Thursday, July 12, 2012

XII. Into autumn




       Travelers on the Santa Fe, Oregon, California and other historic trails rarely harbored delusions about the precariousness of their migratory existence. So many things could go wrong that would either strand them (broken axles, shattered wheels, overturned wagons, lame horses or mules) maim them or kill them (cholera, infection, snakebite, gunshots, fractured bones, bad water, floods, runaway animals, Indians), that the list was virtually endless. But what terrified many travelers the most was the weather. Thunder stampeded livestock, gale-force winds upended wagons and hail battered people and animals. However horrific the weather, extremes were matched only by their rarity; of bigger concern was precipitation.





“Thunder and lightning, hail, hurricane, or tornado were more spectacular,” Merrill J. Mattes wrote in The Great Platte River Road, “but the most demoralizing and all-pervading enemy was rain.” 





Canvas canopies or tents were, in the words of Oregon-bound Amos Bachelder, “but spider’s webs before these storms.” Once rain breached the outer defenses everything received a thorough soaking: food, clothing, bedding, books, matches, tools, people. It would often take days to dry out, leaving travelers sodden and miserable, and, depending on the time of year, dangerously chilled.





Until the evening of October 10, 1912, Sadie and crew had had a fairly easy journey. Rain had created a few boggy sections that slowed them down but thus far they’d escaped any form of violent weather. Their luck ran out in a small grove of timber somewhere east of Pomona. 





“We had an awful storm last night, the wind blew the rain terrible,” Sadie wrote the following day.  “Our wagons trembled in the storm. Fred was so scared got up and sat on one corner of the jet to hold it down. I would have slept through it all but the rain beat through the canvas in my face and I could not sleep with my face in water. Our bed got wet along the sides where it beat in. We are by a patch of tall timber or I guess we would all have blew away.”





Morning dawned soggy and cooler and the skies darkly brooding. Nevertheless they had no recourse but to spread out their bedding and clothing in the hopes of drying out before the next deluge. Around the campsite every available shrub, wagon tree, wheel or tree limb was put into use as a clothesline. To an outsider braving the road it would have appeared as if the storm had emptied the bulk of their possessions from the wagons and strewn them willynilly across the immediate landscape with all parties equally affected except for Sadie who had no coat but bundled herself as best she could in layers of clothing and blankets.
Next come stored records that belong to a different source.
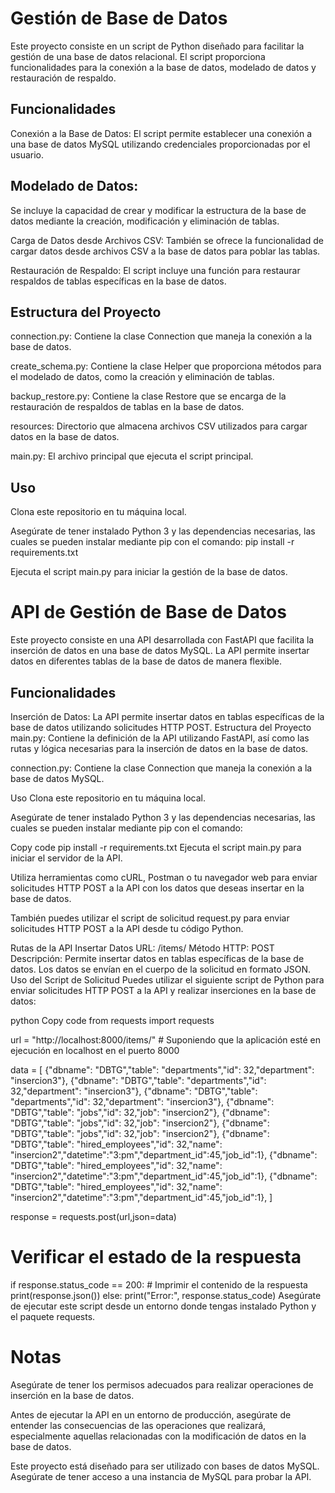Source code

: # Gestión de Base de Datos
Este proyecto consiste en un script de Python diseñado para facilitar la gestión de una base de datos relacional. El script proporciona funcionalidades para la conexión a la base de datos, modelado de datos y restauración de respaldo.

## Funcionalidades
Conexión a la Base de Datos: El script permite establecer una conexión a una base de datos MySQL utilizando credenciales proporcionadas por el usuario.

## Modelado de Datos: 
Se incluye la capacidad de crear y modificar la estructura de la base de datos mediante la creación, modificación y eliminación de tablas.

Carga de Datos desde Archivos CSV: También se ofrece la funcionalidad de cargar datos desde archivos CSV a la base de datos para poblar las tablas.

Restauración de Respaldo: El script incluye una función para restaurar respaldos de tablas específicas en la base de datos.

## Estructura del Proyecto
connection.py: Contiene la clase Connection que maneja la conexión a la base de datos.

create_schema.py: Contiene la clase Helper que proporciona métodos para el modelado de datos, como la creación y eliminación de tablas.

backup_restore.py: Contiene la clase Restore que se encarga de la restauración de respaldos de tablas en la base de datos.

resources: Directorio que almacena archivos CSV utilizados para cargar datos en la base de datos.

main.py: El archivo principal que ejecuta el script principal.

## Uso
Clona este repositorio en tu máquina local.

Asegúrate de tener instalado Python 3 y las dependencias necesarias, las cuales se pueden instalar mediante pip con el comando:
pip install -r requirements.txt

Ejecuta el script main.py para iniciar la gestión de la base de datos.

# API de Gestión de Base de Datos
Este proyecto consiste en una API desarrollada con FastAPI que facilita la inserción de datos en una base de datos MySQL. La API permite insertar datos en diferentes tablas de la base de datos de manera flexible.

## Funcionalidades
Inserción de Datos: La API permite insertar datos en tablas específicas de la base de datos utilizando solicitudes HTTP POST.
Estructura del Proyecto
main.py: Contiene la definición de la API utilizando FastAPI, así como las rutas y lógica necesarias para la inserción de datos en la base de datos.

connection.py: Contiene la clase Connection que maneja la conexión a la base de datos MySQL.

Uso
Clona este repositorio en tu máquina local.

Asegúrate de tener instalado Python 3 y las dependencias necesarias, las cuales se pueden instalar mediante pip con el comando:

Copy code
pip install -r requirements.txt
Ejecuta el script main.py para iniciar el servidor de la API.

Utiliza herramientas como cURL, Postman o tu navegador web para enviar solicitudes HTTP POST a la API con los datos que deseas insertar en la base de datos.

También puedes utilizar el script de solicitud request.py para enviar solicitudes HTTP POST a la API desde tu código Python.

Rutas de la API
Insertar Datos
URL: /items/
Método HTTP: POST
Descripción: Permite insertar datos en tablas específicas de la base de datos. Los datos se envían en el cuerpo de la solicitud en formato JSON.
Uso del Script de Solicitud
Puedes utilizar el siguiente script de Python para enviar solicitudes HTTP POST a la API y realizar inserciones en la base de datos:

python
Copy code
from requests import requests

url = "http://localhost:8000/items/"  # Suponiendo que la aplicación esté en ejecución en localhost en el puerto 8000

data = [
    {"dbname": "DBTG","table": "departments","id": 32,"department": "insercion3"},
    {"dbname": "DBTG","table": "departments","id": 32,"department": "insercion3"},
    {"dbname": "DBTG","table": "departments","id": 32,"department": "insercion3"},
    {"dbname": "DBTG","table": "jobs","id": 32,"job": "insercion2"},
    {"dbname": "DBTG","table": "jobs","id": 32,"job": "insercion2"},
    {"dbname": "DBTG","table": "jobs","id": 32,"job": "insercion2"},
    {"dbname": "DBTG","table": "hired_employees","id": 32,"name": "insercion2","datetime":"3:pm","department_id":45,"job_id":1},
    {"dbname": "DBTG","table": "hired_employees","id": 32,"name": "insercion2","datetime":"3:pm","department_id":45,"job_id":1},
    {"dbname": "DBTG","table": "hired_employees","id": 32,"name": "insercion2","datetime":"3:pm","department_id":45,"job_id":1},
]

response = requests.post(url,json=data)

# Verificar el estado de la respuesta
if response.status_code == 200:
    # Imprimir el contenido de la respuesta
    print(response.json())
else:
    print("Error:", response.status_code)
Asegúrate de ejecutar este script desde un entorno donde tengas instalado Python y el paquete requests.

# Notas
Asegúrate de tener los permisos adecuados para realizar operaciones de inserción en la base de datos.

Antes de ejecutar la API en un entorno de producción, asegúrate de entender las consecuencias de las operaciones que realizará, especialmente aquellas relacionadas con la modificación de datos en la base de datos.

Este proyecto está diseñado para ser utilizado con bases de datos MySQL. Asegúrate de tener acceso a una instancia de MySQL para probar la API.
And so they waited, warily scanning the low clouds while huddled around a campfire trying to get warm. Fretting about the delay was useless for the roads were slick and boggy and would be for some time. Uppermost in their minds was the realization that autumn was intensifying followed by questions of whether they were prepared for it. The storm caught them not quite halfway to their mark which meant anything was possible in the weeks ahead. The last thing they needed was to get caught in a snowstorm on the open prairie.





Between chores and visits to the fire Sadie jotted down a few notes. “We have been going through the drying process this morning,” she wrote. “We may get out of here today but I don't know how far. It has not rained yet.”





The sun never appeared nor did the rain. By early afternoon they were anxious to get on the road and so threw everything into the wagons and started out, their wheels deeply scoring the road’s surface, clots of mud slinging across the canvas like a Jackson Pollock painting. 





Within a few miles they crossed the Marais Des Cygnes River. It was high due to the storm but the bridge was still passable. The river was known for its temperamental nature and often flooded the city of Ottawa a few miles to the east. The last such flood was in 1909 when it rose to a flood stage of 36.3 feet, almost a record-breaker. Eventually the Army Corps of Engineers would erect a series of levees around the city but not until after the flood of 1951 inundated a third of the town killing 41 people.





The city provided supplies and a touch of civilization. After the night’s experience in a storm-tossed covered wagon they must have eyed the brick and limestone buildings with envy. In the dimming light of early evening lights spilling from curtained windows and storefronts invited them from the rigors of the trail but they could not stop except for once and then only for a short time. The wagons clopped down Main Street the length and breadth of the city and out the southern outliers into the countryside which opened onto the Osage cuestas. The region was dominated by low rolling hills and escarpments or uplifts characterized by steep slopes on one side and gentler slopes on the other. From here the road would rise and fall with the lay of the land and take them ever southward.





Our own pace was less eventful and far shorter yet filled with a sense that we were in the presence of something beyond our own experiences. I’m sure it was the same for Sadie and her companions as it was for the protagonist in Jim Harrison’s The English Major who wrote, “I was getting lightened up in my mind by the immensity of the landscape and the idea that moment by moment everything I saw was something I had never seen before.” In many ways I envied their leisurely pace for what it revealed of the changing land. 





A few miles south they circled the wagons and called a halt. Supper was cooked on smoky fires as temperatures dropped. Their topsy stove heaters would be welcome that night, as would be the new coat Fred had bought Sadie in Ottawa—a nice one with a big collar, she wrote, and just in time.